IVAN: Let’s talk a little bit about your work and what you did before you joined Our World In Data, and what your role there is. So, you studied in Paris, I think. Tell me a little bit about what you studied and what you were doing before you joined the team.

EDOUARD: What I studied initially had little to do with what I do now. I had a few bumps in the road, let’s say, so I initially studied Social Science in a university in Paris called Sciences Po, which in French means political science. And there I studied a mix of economics, philosophy, history, sociology and political science of course. After this I actually had a degree in digital marketing, which is very different from what I do now.

So I worked in that field for a few years, and ended up liking some aspects of it and really not liking some other aspects of it. Namely, I didn’t really like the marketing aspect too much and the PR aspect, but I did realized that what I did like was crunching numbers, and whenever we had to produce a dashboard for clients to report on the performance of something, and whenever I had to open a spreadsheet, me and my colleagues actually had a good time, and I liked that. That made me realize maybe I could put away the PR aspect and just focus on the data, and that’s what I did.

It was the golden age of online courses, so I took a bunch of them on Coursera. That was really the time where it was all free and wonderful. So, I did all of that, and then I moved to Oxford for personal reasons to get there with someone. And I applied for a job at the university, and I was very fortunate to get that job. And then I spent three years there working as a data scientist with the University with two different public health departments, which gave me a lot of the knowledge I was lacking. But also some kind of legitimacy given the fact that I hadn’t sort of properly studied that.

Even though at the time there wasn’t really anything like a data science degree, there is now. But in 2012, 2014 there wasn’t any such thing. But that gave me the legitimacy to be able to do that without people questioning too much the fact that I had originally studied many different things.

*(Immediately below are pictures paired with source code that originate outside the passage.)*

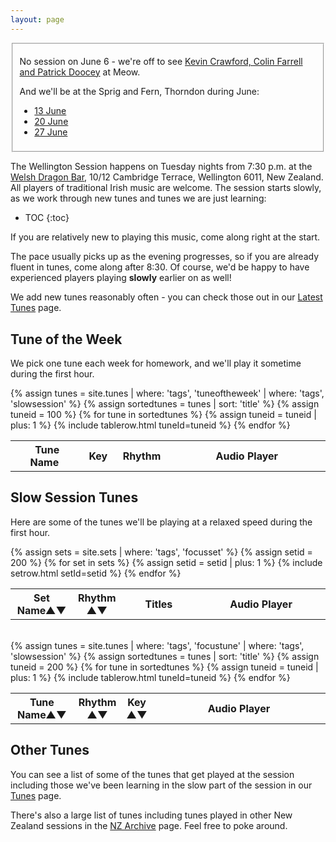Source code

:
 ```yaml
---
layout: page
---
```

<div id="audioPlayer"></div>

<fieldset>
<p>No session on June 6 - we're off to see <a href="https://www.facebook.com/events/1853262881607242/?acontext=%7B%22ref%22%3A%222%22%2C%22ref_dashboard_filter%22%3A%22upcoming%22%2C%22action_history%22%3A%22[%7B%5C%22surface%5C%22%3A%5C%22dashboard%5C%22%2C%5C%22mechanism%5C%22%3A%5C%22main_list%5C%22%2C%5C%22extra_data%5C%22%3A[]%7D]%22%7D">Kevin Crawford, Colin Farrell and Patrick Doocey</a> at Meow.
</p>
<p>
And we'll be at the Sprig and Fern, Thorndon during June:
</p>
<ul>
 <li><a href="https://www.facebook.com/events/1680406618922453/?acontext=%7B%22ref%22%3A%222%22%2C%22ref_dashboard_filter%22%3A%22upcoming%22%2C%22action_history%22%3A%22[%7B%5C%22surface%5C%22%3A%5C%22dashboard%5C%22%2C%5C%22mechanism%5C%22%3A%5C%22main_list%5C%22%2C%5C%22extra_data%5C%22%3A[]%7D]%22%7D">13 June</a></li>
 <li><a href="https://www.facebook.com/events/1912990012318807/?acontext=%7B%22ref%22%3A%222%22%2C%22ref_dashboard_filter%22%3A%22upcoming%22%2C%22action_history%22%3A%22%5B%7B%5C%22surface%5C%22%3A%5C%22dashboard%5C%22%2C%5C%22mechanism%5C%22%3A%5C%22main_list%5C%22%2C%5C%22extra_data%5C%22%3A%5B%5D%7D%5D%22%7D">20 June</a></li>
<li><a href="https://www.facebook.com/events/180352249155454/?acontext=%7B%22ref%22%3A%222%22%2C%22ref_dashboard_filter%22%3A%22upcoming%22%2C%22action_history%22%3A%22%5B%7B%5C%22surface%5C%22%3A%5C%22dashboard%5C%22%2C%5C%22mechanism%5C%22%3A%5C%22main_list%5C%22%2C%5C%22extra_data%5C%22%3A%5B%5D%7D%5D%22%7D">27 June</a></li>
</ul></fieldset>


The Wellington Session happens on Tuesday nights from 7:30 p.m. at the
<a href="/venue/">Welsh Dragon Bar</a>, 10/12 Cambridge Terrace, Wellington 6011, New Zealand.
All players of traditional Irish music are welcome. The session starts slowly, as we work
through new tunes and tunes we are just learning:

* TOC
{:toc}

If you are relatively new to playing this music, come along right at the start.

The pace usually picks up as the evening progresses, so if you are already fluent in tunes,
come along after 8:30. Of course, we'd be happy to have experienced players playing **slowly**
earlier on as well!

We add new tunes reasonably often - you can check those out in our <a href="/latest/">Latest Tunes</a> page.

Tune of the Week
----------------

We pick one tune each week for homework, and we'll play it sometime during the first hour.

<div id="DEBUG"></div>
<div id="abc-textareas"></div>
<script>
var textAreas = document.getElementById("abc-textareas");
</script>

<table style="width:100%" id="tuneoftheweek" class="tablesorter">
<thead>
    <tr>
    <th style="width:25%;">&nbsp;Tune Name&nbsp;</th>
    <th style="width:6%;">&nbsp;Key&nbsp;</th>
    <th style="width:9%;">&nbsp;Rhythm&nbsp;</th>
    <th style="width:60%;">Audio Player</th>
    </tr>
</thead>

<tbody>
{% assign tunes = site.tunes | where: 'tags', 'tuneoftheweek' | where: 'tags', 'slowsession' %}
{% assign sortedtunes = tunes | sort: 'title' %}
  {% assign tuneid = 100 %}
  {% for tune in sortedtunes %}
      {% assign tuneid = tuneid | plus: 1 %}
<tr>
{% include tablerow.html tuneId=tuneid %}
</tr>
  {% endfor %}
</tbody>
</table>

Slow Session Tunes
---------


Here are some of the tunes we'll be playing at a relaxed speed during the first hour.

<table style="width:100%" id="focussets" class="tablesorter">
<thead>
    <tr>
    <th style="width:20%;">Set Name&#x25B2;&#x25BC;</th>
    <th style="width:9%;">Rhythm<br />&#x25B2;&#x25BC;</th>
    <th style="width:26%;">Titles</th>
    <th style="width:45%;">Audio Player</th>
    </tr>
</thead>
<tbody>
{% assign sets = site.sets | where: 'tags', 'focusset' %}
{% assign setid = 200 %}
{% for set in sets %}
{% assign setid = setid | plus: 1 %}
<tr>
{% include setrow.html setId=setid %}
</tr>
{% endfor %}
</tbody>
</table>
<br />
<table style="width:100%" id="focustunes" class="tablesorter">
<thead>
    <tr>
    <th style="width:20%;">Tune Name&#x25B2;&#x25BC;</th>
    <th style="width:6%;">Rhythm<br />&#x25B2;&#x25BC;</th>
    <th style="width:6%;">Key<br />&#x25B2;&#x25BC;</th>
    <th style="width:55%;">Audio Player</th>
    </tr>
</thead>
<tbody>
{% assign tunes = site.tunes | where: 'tags', 'focustune' | where: 'tags', 'slowsession' %}
{% assign sortedtunes = tunes | sort: 'title' %}
  {% assign tuneid = 200 %}
  {% for tune in sortedtunes %}
      {% assign tuneid = tuneid | plus: 1 %}
<tr>
{% include tablerow.html tuneId=tuneid %}
</tr>
  {% endfor %}
</tbody>
</table>

Other Tunes
-----------

You can see a list of some of the tunes that get played at the session including those we've been
learning in the slow part of the session in our <a href="/current_tunes/">Tunes</a> page.

There's also a large list of tunes including tunes played in other New Zealand sessions in the
<a href="{{ site.mp3_host }}/archive/">NZ Archive</a> page.  Feel free to poke around.


<script>
$(document).ready(function() {
    audioPlayer.innerHTML = createAudioPlayer();

    /* turn off sorting on last column */
    $("#focustunes").tablesorter({headers: { 4:{sorter: false}}});

    /* turn off sorting on last two columns */
    $("#focussets").tablesorter({
        headers: {
            2: {
                sorter: false
            },  
            3: {
                sorter: false
            }
        }
    });
});
</script>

After that I went back to Paris, worked for a couple of years as a data science consultant doing data science, data engineering, machine learning, deep learning, things like this. And after that the pandemic happened unfortunately, and I had an opportunity to join the people at Our World In Data to do what I do now.

IVAN: And you mentioned you went to Oxford and that’s how you met a ton of the people that were a part of Our World In Data. Max Roser founded OWID ten years ago and he was basically doing all of this on his own. But now it’s a much larger organization than just one person. There’s Y Combinator involvement, you guys were part of a winter batch in 2019. Can you describe the process that ended up with you working at OWID? How did that look? What happened?

EDOUARD So it was very gradual both for me and the organization as a whole. It started with Max’s project. Max is an economist, historian, I’m not exactly sure how he would define himself. He knows a lot of very different topics. And he started Our World In Data in 2011/2012 very much as a personal project, almost like a blog. He had this idea of using data to produce graphs, charts, maps that would tell people a better story about the world, how it came to be this way, how things are getting better, which things are still not good at all, and how the world is evolving. It started as a side project for him, and then it sort of caught some traction and got a lot of success.

He started getting funding for it from the University, and he was able to hire one person, then more people, then more people and now here we are. As you said, there’s been a lot of growth in the project. We are now a team of about 10 to 15 people split between researchers and people looking at the data like myself, and developers who are working on the site and on the charts.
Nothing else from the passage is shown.